*The task*: Below are the records; copy each line in which "Ripple" can be found.

[[ Data to use open ]]

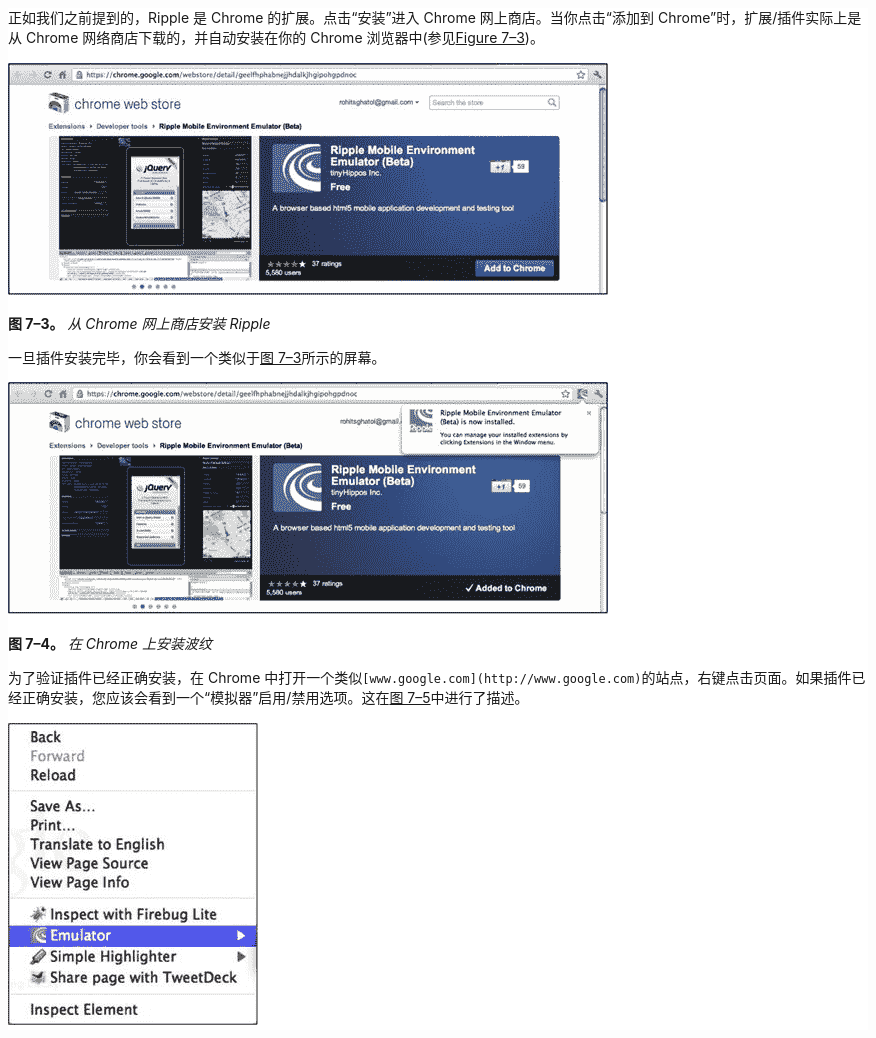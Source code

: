 正如我们之前提到的，Ripple 是 Chrome 的扩展。点击“安装”进入 Chrome 网上商店。当你点击“添加到 Chrome”时，扩展/插件实际上是从 Chrome 网络商店下载的，并自动安装在你的 Chrome 浏览器中(参见[Figure 7–3](#fig_7_3))。

![images](img/9781430239031_Fig07-03.jpg)

**图 7–3。** *从 Chrome 网上商店安装 Ripple*

一旦插件安装完毕，你会看到一个类似于[图 7–3](#fig_7_3)所示的屏幕。

![images](img/9781430239031_Fig07-04.jpg)

**图 7–4。** *在 Chrome 上安装波纹*

为了验证插件已经正确安装，在 Chrome 中打开一个类似`[www.google.com](http://www.google.com)`的站点，右键点击页面。如果插件已经正确安装，您应该会看到一个“模拟器”启用/禁用选项。这在[图 7–5](#fig_7_5)中进行了描述。

![images](img/9781430239031_Fig07-05.jpg)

[[ Data to use closed ]]

*Written response*:
: 正如我们之前提到的，Ripple 是 Chrome 的扩展。点击“安装”进入 Chrome 网上商店。当你点击“添加到 Chrome”时，扩展/插件实际上是从 Chrome 网络商店下载的，并自动安装在你的 Chrome 浏览器中(参见[Figure 7–3](#fig_7_3))。
**图 7–3。** *从 Chrome 网上商店安装 Ripple*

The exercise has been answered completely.